Since 2005, Blumenthal has served as CEO for Independence Media, a Philadelphia-based public television operation that is among the few unaffiliated with PBS. In 2008, Independence Media introduced a new service, MiND: Media Independence. The service is based upon 5-minute programs in rotation throughout the week, similar to the format originally developed for MTV. MiND programs emphasize learning about a wide range of topics, and also emphasize positive aspects of community building. Over 1,000 people have attended MiND's production Boot Camps; some of them have submitted MiND programs currently on the air. The service is also seen in the New York City market, and on the nonprofit organization's internet site.

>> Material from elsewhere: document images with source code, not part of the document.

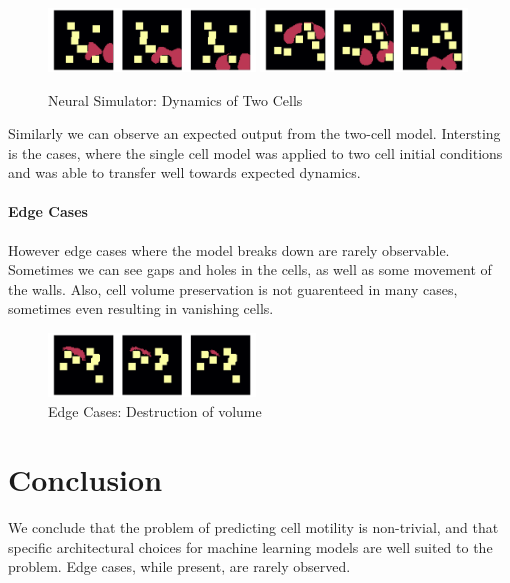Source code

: \documentclass[a4paper,10pt,twocolumn]{article}
\begin{document}
            \begin{figure}[H]\centering
                \includegraphics[width=0.49\textwidth]{../images/run_22.png}
                \includegraphics[width=0.49\textwidth]{../images/run_12.png}
                \caption{Neural Simulator: Dynamics of Two Cells}
            \end{figure}
            Similarly we can observe an expected output from the two-cell model.
            Intersting is the cases, where the single cell model was applied to two cell initial conditions
            and was able to transfer well towards expected dynamics.
            
            \paragraph{Edge Cases}
            However edge cases where the model breaks down are rarely observable.
            Sometimes we can see gaps and holes in the cells, as well as some movement of the walls.
            Also, cell volume preservation is not guarenteed in many cases, sometimes even resulting in vanishing cells.
            \begin{figure}[H]\centering
                \includegraphics[width=0.49\textwidth]{../images/run_5.png}
                \caption{Edge Cases: Destruction of volume}
            \end{figure}

    \section{Conclusion}
        We conclude that the problem of predicting cell motility is non-trivial, and that
        specific architectural choices for machine learning models are well suited to the problem.
        Edge cases, while present, are rarely observed.
\end{document}
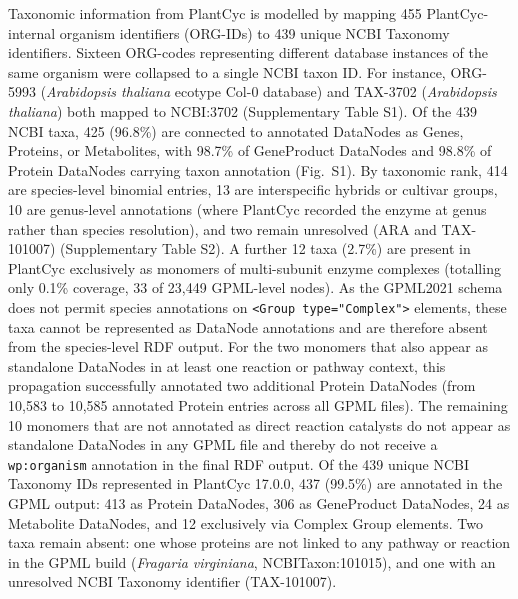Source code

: \documentclass[11pt,a4paper]{article}
\begin{document}
Taxonomic information from PlantCyc is modelled by mapping 455 PlantCyc-internal organism identifiers
(ORG-IDs) to 439 unique NCBI Taxonomy identifiers. Sixteen ORG-codes representing different database
instances of the same organism were collapsed to a single NCBI taxon ID. For instance, ORG-5993
(\textit{Arabidopsis thaliana} ecotype Col-0 database) and TAX-3702 (\textit{Arabidopsis thaliana})
both mapped to NCBI:3702 (Supplementary Table S1). Of the 439 NCBI taxa, 425 (96.8\%) are connected
to annotated DataNodes as Genes, Proteins, or Metabolites, with 98.7\% of GeneProduct DataNodes and
98.8\% of Protein DataNodes carrying taxon annotation (Fig.~S1). By taxonomic rank, 414 are
species-level binomial entries, 13 are interspecific hybrids or cultivar groups, 10 are genus-level
annotations (where PlantCyc recorded the enzyme at genus rather than species resolution), and two
remain unresolved (ARA and TAX-101007) (Supplementary Table S2). A further 12 taxa (2.7\%) are
present in PlantCyc exclusively as monomers of multi-subunit enzyme complexes (totalling only 0.1\%
coverage, 33 of 23,449 GPML-level nodes). As the GPML2021 schema does not permit species annotations
on \texttt{<Group type="Complex">} elements, these taxa cannot be represented as DataNode annotations
and are therefore absent from the species-level RDF output. For the two monomers that also appear as
standalone DataNodes in at least one reaction or pathway context, this propagation successfully
annotated two additional Protein DataNodes (from 10,583 to 10,585 annotated Protein entries across
all GPML files). The remaining 10 monomers that are not annotated as direct reaction catalysts do not
appear as standalone DataNodes in any GPML file and thereby do not receive a \texttt{wp:organism}
annotation in the final RDF output. Of the 439 unique NCBI Taxonomy IDs represented in PlantCyc
17.0.0, 437 (99.5\%) are annotated in the GPML output: 413 as Protein DataNodes, 306 as GeneProduct
DataNodes, 24 as Metabolite DataNodes, and 12 exclusively via Complex Group elements. Two taxa remain
absent: one whose proteins are not linked to any pathway or reaction in the GPML build
(\textit{Fragaria virginiana}, NCBITaxon:101015), and one with an unresolved NCBI Taxonomy identifier
(TAX-101007).
\end{document}
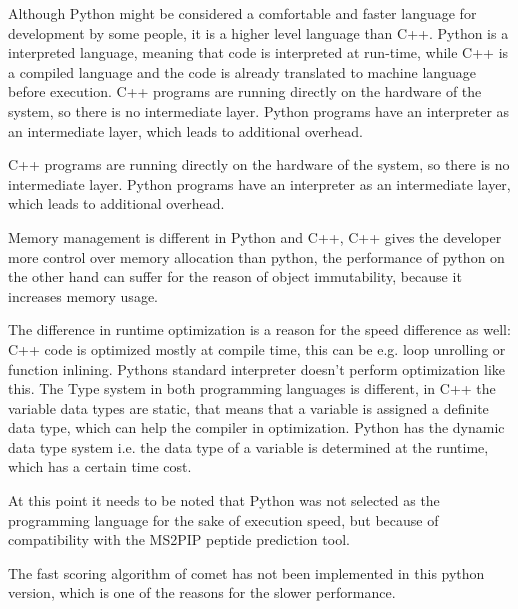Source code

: \documentclass[11pt]{article}
\begin{document}
Although Python might be considered a comfortable and faster language for development by some people, it is a higher level language than C++. Python is a interpreted language, meaning that code is interpreted at run-time, while C++ is a compiled language and the code is already translated to machine language before execution. C++ programs are running directly on the hardware of the system, so there is no intermediate layer. Python programs have an interpreter as an intermediate layer, which leads to additional overhead.

C++ programs are running directly on the hardware of the system, so there is no intermediate layer. Python programs have an interpreter as an intermediate layer, which leads to additional overhead.

Memory management is different in Python and C++, C++ gives the developer more control over memory allocation than python, the performance of python on the other hand can suffer for the reason of object immutability, because it increases memory usage. 

The difference in runtime optimization is a reason for the speed difference as well: C++ code is optimized mostly at compile time, this can be e.g. loop unrolling or function inlining. Pythons standard interpreter doesn't perform optimization like this. The Type system in both programming languages is different, in C++ the variable data types are static, that means that a variable is assigned a definite data type, which can help the compiler in optimization. Python has the dynamic data type system i.e. the data type of a variable is determined at the runtime, which has a certain time cost.

At this point it needs to be noted that Python was not selected as the programming language for the sake of execution speed, but because of compatibility with the MS2PIP peptide prediction tool.

The fast scoring algorithm of comet has not been implemented in this python version, which is one of the reasons for the slower performance.
\end{document}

==Corporate strategy and innovation==
Within the public television industry, and the commercial media industries, Blumenthal's efforts have focused on reinvention and new opportunities based upon new technologies. As CEO of MiND, he demonstrated the viability of a low-cost, high-impact public media operation. As Executive Director of New Jersey Network, a New Jersey State Authority, and President of the NJN Foundation, which raised money for New Jersey Public Broadcasting, Blumenthal wrote and lectured about the need for new, more contemporary public television models. Previously, Blumenthal was a senior vice president at Bertelsmann (Direct Group), responsible for integration of CDNow, Napster, and record club operations; a senior vice president at CDNow, responsible for media, business development, marketing, and other customer-facing activities; senior vice president of KidSoft, Inc, which provided children and parents with a safe entry in the new personal computing space; and president of Glow in the Dark Productions, a television program supplier in New York City.

==Publications==
Blumenthal was an active magazine writer, with work published in TV Guide, Stereophile, American Film, Video, Video Review, Crawdaddy!, and other publications. From 1983 until 1997, he wrote The Hi-Tech Home newspaper column, first for The New York Times syndicate and then for United Feature Syndicate. The column reported and commented on consumer electronics products, music, photography, digital literacy, and changes in the media landscape. The column appeared regularly in over 100 newspapers, including the Chicago Sun-Times, The Plain Dealer, St. Louis Post-Dispatch, The Cincinnati Enquirer, and many Gannett papers.

He is the author of more than twenty books about media and culture, including This Business of Television, with attorney and law professor Oliver Goodenough, published by Random House / Billboard Books. Branded for Life examines the role of marketing in daily life, and the sometimes detrimental combination of belief systems, government regulations, corporate activities and the power of brands. The Creative Professional is a business book for the 1 in 30 Americans who earn a living in a creative profession. Both were published by Emmis Books.

He is the co-author of several books, based upon the History Channel series, published by Warner Books under the Great American History Quiz title. Four genre-specific books, The CD Listener's Guides to World Music, Classical Music, Jazz, and Blues, were published by Billboard Books. The Complete Time Traveler: A Tourist's Guide to the Fourth Dimension, was written with Dorothy Curley and Brad Williams, and was among the first illustrated books to be produced with desktop publishing software (Aldus PageMaker, later reworked as Adobe InDesign).

==Education==
Blumenthal has been affiliated with New School University, The Annenberg School for Communication at University of Pennsylvania, and lectured at MIT, Drexel University, Temple University, and other colleges and universities.